As South Africans gear up for the summer holidays, spending is set to surge. But this year, as has been the trend for the past few years, how they choose to do their spending is set to continue evolving.

By Privesan Naidoo, executive: trading product VP (card and payments) at Nedbank

The country continues to embrace cashless payments at an unprecedented rate, and this festive season will no doubt be marked by a further significant decline in cash transactions in favour of card payments, mobile wallets, and contactless options.

While it can’t be said that cash has been ousted as the king of payment methods in South Africa just yet, that time is almost certainly coming. Digital payments are fast becoming the backbone of how South Africans transact, with card payments witnessing a sharp rise.

According to Electronic Payments International (EPI), in 2023 card transactions in South Africa totalled R2,07-trillion, which is a massive 13,4% jump from the previous year​. This growth in the card payments market is expected to continue in 2024, with the total market projected to grow by 11,4%, reaching R2,3-trillion by the ​end of the year according to GlobalData’s (publishers of ETI) Payment Cards Analytics.

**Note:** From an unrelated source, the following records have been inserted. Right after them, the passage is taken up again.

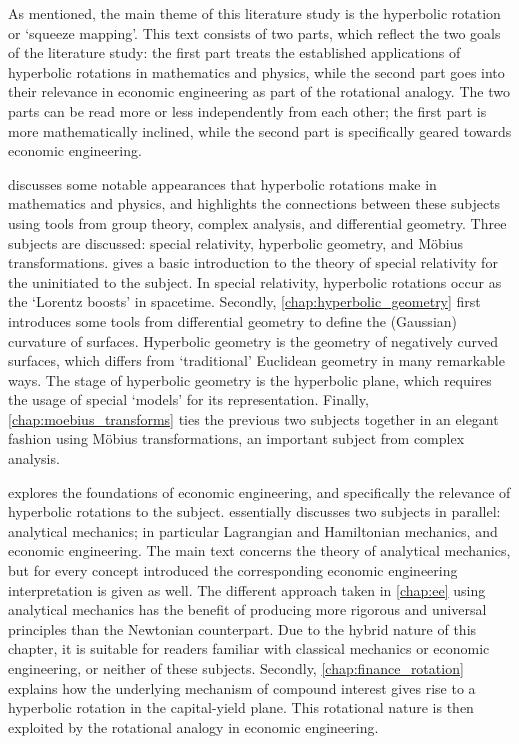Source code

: As mentioned, the main theme of this literature study is the hyperbolic rotation or `squeeze mapping'. This text consists of two parts, which reflect the two goals of the literature study: the first part treats the established applications of hyperbolic rotations in mathematics and physics, while the second part goes into their relevance in economic engineering as part of the rotational analogy. 
The two parts can be read more or less independently from each other; the first part is more mathematically inclined, while the second part is specifically geared towards economic engineering.
\begin{description}
    \item{\textbf{}} discusses some notable appearances that hyperbolic rotations make in mathematics and physics, and highlights the connections between these subjects using tools from group theory, complex analysis, and differential geometry. Three subjects are discussed: special relativity, hyperbolic geometry, and Möbius transformations.  gives a basic introduction to the theory of special relativity for the uninitiated to the subject. In special relativity, hyperbolic rotations occur as the `Lorentz boosts' in spacetime. Secondly, \cref{chap:hyperbolic_geometry} first introduces some tools from differential geometry to define the (Gaussian) curvature of surfaces. Hyperbolic geometry is the geometry of negatively curved surfaces, which differs from `traditional' Euclidean geometry in many remarkable ways. The stage of hyperbolic geometry is the hyperbolic plane, which requires the usage of special `models' for its representation. Finally, \cref{chap:moebius_transforms} ties the previous two subjects together in an elegant fashion using Möbius transformations, an important subject from complex analysis.
    
    \item{\textbf{}} explores the foundations of economic engineering, and specifically the relevance of hyperbolic rotations to the subject.  essentially discusses two subjects in parallel: analytical mechanics; in particular Lagrangian and Hamiltonian mechanics, and economic engineering. The main text concerns the theory of analytical mechanics, but for every concept introduced the corresponding economic engineering interpretation is given as well. The different approach taken in \cref{chap:ee} using analytical mechanics has the benefit of producing more rigorous and universal principles than the Newtonian counterpart. Due to the hybrid nature of this chapter, it is suitable for readers familiar with classical mechanics or economic engineering, or neither of these subjects. Secondly, \cref{chap:finance_rotation} explains how the underlying mechanism of compound interest gives rise to a hyperbolic rotation in the capital-yield plane. This rotational nature is then exploited by the rotational analogy in economic engineering.
\end{description}

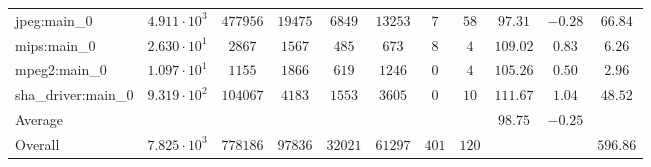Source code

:\begin{tabular}{|l|c|c|c|c|c|c|c|c|c|c|}
jpeg:main\_0            & $ 4.911 \cdot 10^{3} $ & $ 477956 $ & $ 19475 $ & $ 6849  $ & $ 13253 $ & $ 7   $ & $ 58  $ & $ 97.31       $ & $ -0.28   $ & $ 66.84   $ \\
mips:main\_0            & $ 2.630 \cdot 10^{1} $ & $ 2867   $ & $ 1567  $ & $ 485   $ & $ 673   $ & $ 8   $ & $ 4   $ & $ 109.02      $ & $ 0.83    $ & $ 6.26    $ \\
mpeg2:main\_0           & $ 1.097 \cdot 10^{1} $ & $ 1155   $ & $ 1866  $ & $ 619   $ & $ 1246  $ & $ 0   $ & $ 4   $ & $ 105.26      $ & $ 0.50    $ & $ 2.96    $ \\
sha\_driver:main\_0     & $ 9.319 \cdot 10^{2} $ & $ 104067 $ & $ 4183  $ & $ 1553  $ & $ 3605  $ & $ 0   $ & $ 10  $ & $ 111.67      $ & $ 1.04    $ & $ 48.52   $ \\
\hline
Average                 & $                    $ & $        $ & $       $ & $       $ & $       $ & $     $ & $     $ & $ 98.75       $ & $ -0.25   $ & $         $ \\
\hline
Overall                 & $ 7.825 \cdot 10^{3} $ & $ 778186 $ & $ 97836 $ & $ 32021 $ & $ 61297 $ & $ 401 $ & $ 120 $ & $             $ & $         $ & $ 596.86  $ \\
\hline
\end{tabular}
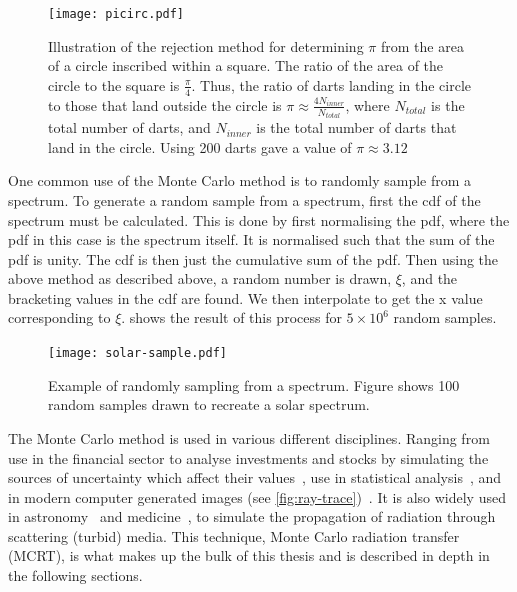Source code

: \begin{figure}[!htbp]
    \centering
    \texttt{[image: picirc.pdf]}
    \caption{Illustration of the rejection method for determining $\pi$ from the area of a circle inscribed within a square. The ratio of the area of the circle to the square is $\tfrac{\pi}{4}$. Thus, the ratio of darts landing in the circle to those that land outside the circle is $\pi \approx \tfrac{4N_{inner}}{N_{total}}$, where $N_{total}$ is the total number of darts, and $N_{inner}$ is the total number of darts that land in the circle. Using 200 darts gave a value of $\pi \approx 3.12$}
    \label{fig:picircle}
\end{figure}


One common use of the Monte Carlo method is to randomly sample from a spectrum.
To generate a random sample from a spectrum, first the \gls*{cdf} of the spectrum must be calculated.
This is done by first normalising the \gls*{pdf}, where the \gls*{pdf} in this case is the spectrum itself.
It is normalised such that the sum of the \gls*{pdf} is unity.
The \gls*{cdf} is then just the cumulative sum of the \gls*{pdf}.
Then using the above method as described above, a random number is drawn, $\xi$, and the bracketing values in the \gls*{cdf} are found.
We then interpolate to get the x value corresponding to $\xi$.
 shows the result of this process for $5\times10^6$ random samples.

\begin{figure}[!htbp]
    \centering
    \texttt{[image: solar-sample.pdf]}
    \caption{Example of randomly sampling from a spectrum. Figure shows 100 random samples drawn to recreate a solar spectrum.}
    \label{fig:solar}
\end{figure}

The Monte Carlo method is used in various different disciplines. Ranging from use in the financial sector to analyse investments and stocks by simulating the sources of uncertainty which affect their values~\cite{jackel2002monte,finaceprrof}, use in statistical analysis~\cite{wall2012practical}, and in modern computer generated images (see \cref{fig:ray-trace})~\cite{Kajiyarendering,Cookraytracing}. It is also widely used in astronomy~\cite{robitaille2011hyperion,harries2014torus} and medicine~\cite{valentine2011monte,campbell2015monte}, to simulate the propagation of radiation through scattering (turbid) media. This technique, Monte Carlo radiation transfer (MCRT), is what makes up the bulk of this thesis and is described in depth in the following sections.

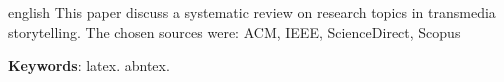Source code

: \documentclass[
article,			%
11pt,				%
oneside,			%
a4paper,			%
english,			%
brazil,				%
sumario=tradicional
]{abntex2}
\begin{document}
  \postextual



  \emptythanks
  \maketitle

  \renewcommand{\resumoname}{Abstract}
  \begin{resumoumacoluna}
    \begin{otherlanguage*}{english}
      This paper discuss a systematic review on research topics in transmedia storytelling. The chosen sources were: ACM, IEEE, ScienceDirect, Scopus

      \vspace{\onelineskip}

      \noindent
      \textbf{Keywords}: latex. abntex.
    \end{otherlanguage*}
  \end{resumoumacoluna}


  
\end{document}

Debit cards dominate this fast-growing market, currently making up over 70% of card transactions, as consumers seem to still prefer the simplicity and security of using money they already have​. However, while debit cards lead in volume, credit card usage is seeing incremental growth, especially during the holiday season when people tend to need to stretch their budgets to cover gifts, travel, and festive feasts. The reliance on credit cards during this period is notable, with The Citizen reporting that 32% of consumers used them to finance their holiday spending in 2023, up from 27% in the previous year.

Beyond traditional card swipes, contactless payments and mobile wallets are also growing fast as go-to options for South Africans. Driven by the convenience of tap and go, contactless transactions have surged in recent years, with steadily growing numbers of consumers regularly using this payment method for their everyday purchases​.

According to EPI, while this growth in digital payments is primarily attributable to evolving customer preferences, it is also being supported by the steadily increasing number of point-of-sale (POS) terminals, which rose from 424 873 in 2020 to a projected 531 387 by the end of 2024​.

With more merchants adopting contactless payment platforms, consumers have greater flexibility and speed in their purchase processes, which is especially useful during the festive rush, when long queues are commonplace and quick transactions are a must.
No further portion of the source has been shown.